» **STUDY MATERIAL**:
○ ○ ○
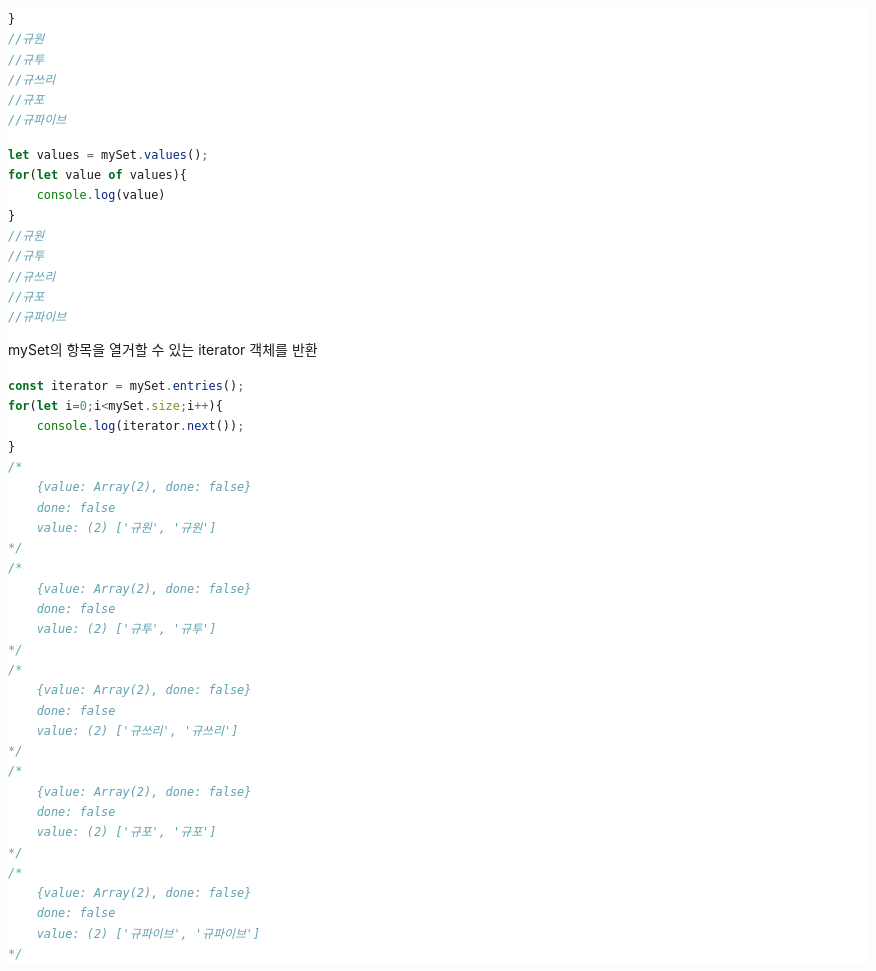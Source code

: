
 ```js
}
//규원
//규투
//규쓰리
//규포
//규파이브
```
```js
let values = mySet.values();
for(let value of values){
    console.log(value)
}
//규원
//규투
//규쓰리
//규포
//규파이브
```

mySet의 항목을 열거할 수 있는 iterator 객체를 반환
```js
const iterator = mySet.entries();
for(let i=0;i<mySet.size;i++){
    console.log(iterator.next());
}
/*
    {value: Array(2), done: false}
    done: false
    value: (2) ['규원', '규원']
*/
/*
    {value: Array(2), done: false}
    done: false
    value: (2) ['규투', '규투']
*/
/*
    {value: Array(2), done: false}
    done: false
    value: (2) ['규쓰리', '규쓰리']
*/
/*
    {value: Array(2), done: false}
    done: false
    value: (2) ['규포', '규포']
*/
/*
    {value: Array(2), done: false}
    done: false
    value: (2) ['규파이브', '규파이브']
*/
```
○ ○ ○
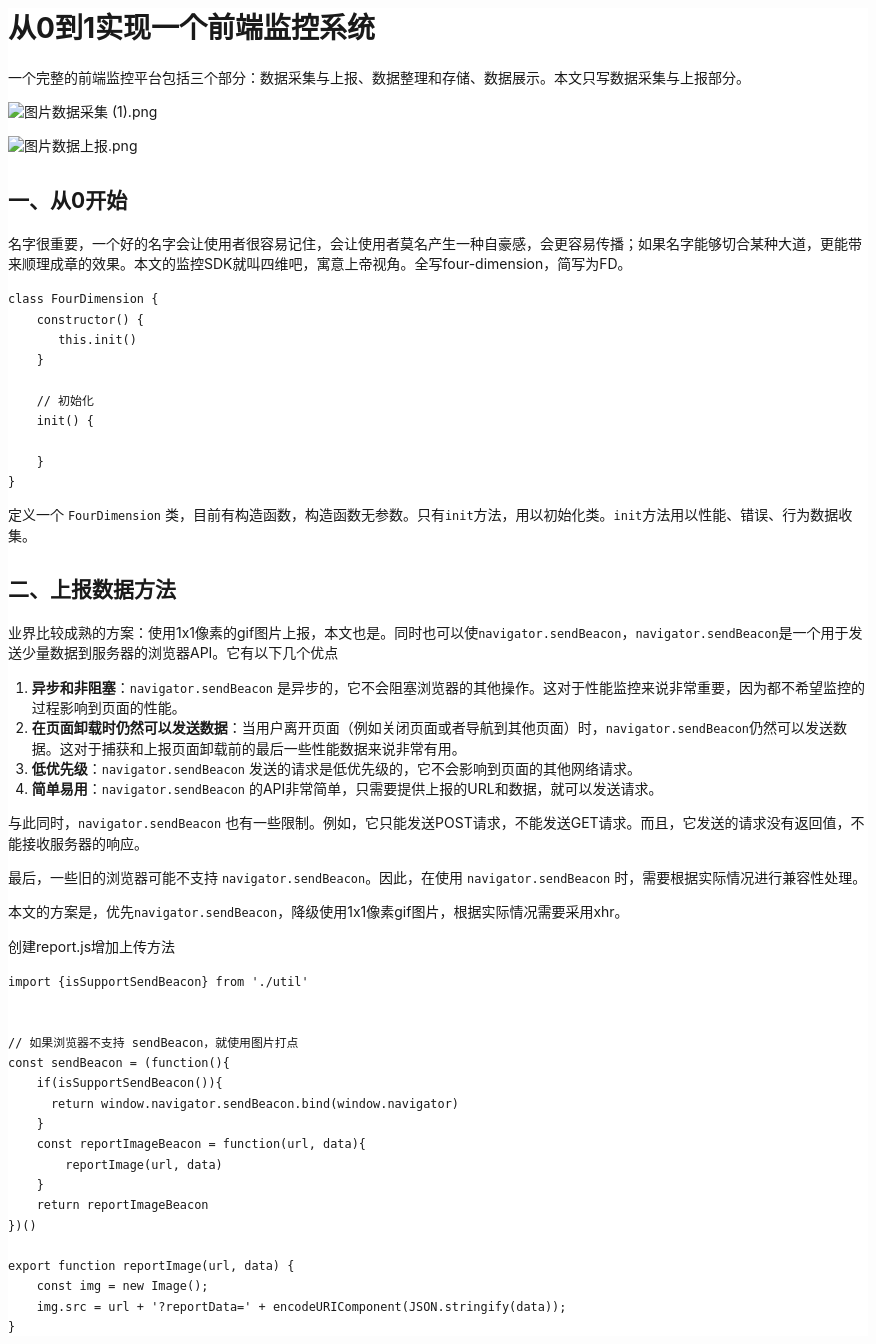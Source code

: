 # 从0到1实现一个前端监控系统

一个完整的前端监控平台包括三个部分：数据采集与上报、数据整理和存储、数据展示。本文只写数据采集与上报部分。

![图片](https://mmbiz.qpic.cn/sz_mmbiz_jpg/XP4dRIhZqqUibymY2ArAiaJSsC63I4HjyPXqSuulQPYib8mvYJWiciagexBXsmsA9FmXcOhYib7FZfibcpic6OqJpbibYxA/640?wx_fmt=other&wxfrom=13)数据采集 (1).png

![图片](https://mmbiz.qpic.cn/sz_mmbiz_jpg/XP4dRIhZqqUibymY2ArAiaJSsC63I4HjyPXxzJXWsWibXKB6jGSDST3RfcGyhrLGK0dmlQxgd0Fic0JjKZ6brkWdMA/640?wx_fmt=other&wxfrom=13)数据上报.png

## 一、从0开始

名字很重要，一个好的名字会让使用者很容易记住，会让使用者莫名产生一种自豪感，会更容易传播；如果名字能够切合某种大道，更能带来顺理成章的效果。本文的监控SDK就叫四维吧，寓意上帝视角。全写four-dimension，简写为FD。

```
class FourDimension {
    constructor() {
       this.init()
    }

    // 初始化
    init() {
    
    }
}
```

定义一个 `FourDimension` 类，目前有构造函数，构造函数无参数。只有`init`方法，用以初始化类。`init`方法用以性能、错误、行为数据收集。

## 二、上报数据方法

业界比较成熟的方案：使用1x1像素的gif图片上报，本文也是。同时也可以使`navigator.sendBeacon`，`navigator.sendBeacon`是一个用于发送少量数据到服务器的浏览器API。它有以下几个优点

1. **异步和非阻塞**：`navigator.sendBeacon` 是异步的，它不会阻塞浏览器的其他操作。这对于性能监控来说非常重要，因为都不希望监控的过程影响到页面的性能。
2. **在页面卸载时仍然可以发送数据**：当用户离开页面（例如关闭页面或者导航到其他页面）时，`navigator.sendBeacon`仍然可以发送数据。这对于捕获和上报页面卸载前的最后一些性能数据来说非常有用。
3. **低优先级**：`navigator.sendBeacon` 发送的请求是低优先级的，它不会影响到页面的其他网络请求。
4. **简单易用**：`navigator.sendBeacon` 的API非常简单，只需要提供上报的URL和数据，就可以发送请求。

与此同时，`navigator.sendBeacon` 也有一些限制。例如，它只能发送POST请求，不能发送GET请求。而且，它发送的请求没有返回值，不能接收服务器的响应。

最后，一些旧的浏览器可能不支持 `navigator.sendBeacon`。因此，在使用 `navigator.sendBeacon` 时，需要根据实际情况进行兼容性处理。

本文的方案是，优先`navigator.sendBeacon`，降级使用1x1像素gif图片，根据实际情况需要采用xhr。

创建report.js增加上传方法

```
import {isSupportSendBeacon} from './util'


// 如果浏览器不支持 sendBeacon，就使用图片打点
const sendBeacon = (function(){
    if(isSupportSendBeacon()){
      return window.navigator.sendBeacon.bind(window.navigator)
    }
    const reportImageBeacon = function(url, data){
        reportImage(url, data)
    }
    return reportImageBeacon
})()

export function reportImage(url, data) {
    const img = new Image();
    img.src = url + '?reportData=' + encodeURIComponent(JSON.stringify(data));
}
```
○ ○ ○
» **WORK TO COMPLETE**: Search the entries for the word "FourDimension" and gather every line where it appears.

» **SOLVED EXERCISE**:
class FourDimension {
定义一个 `FourDimension` 类，目前有构造函数，构造函数无参数。只有`init`方法，用以初始化类。`init`方法用以性能、错误、行为数据收集。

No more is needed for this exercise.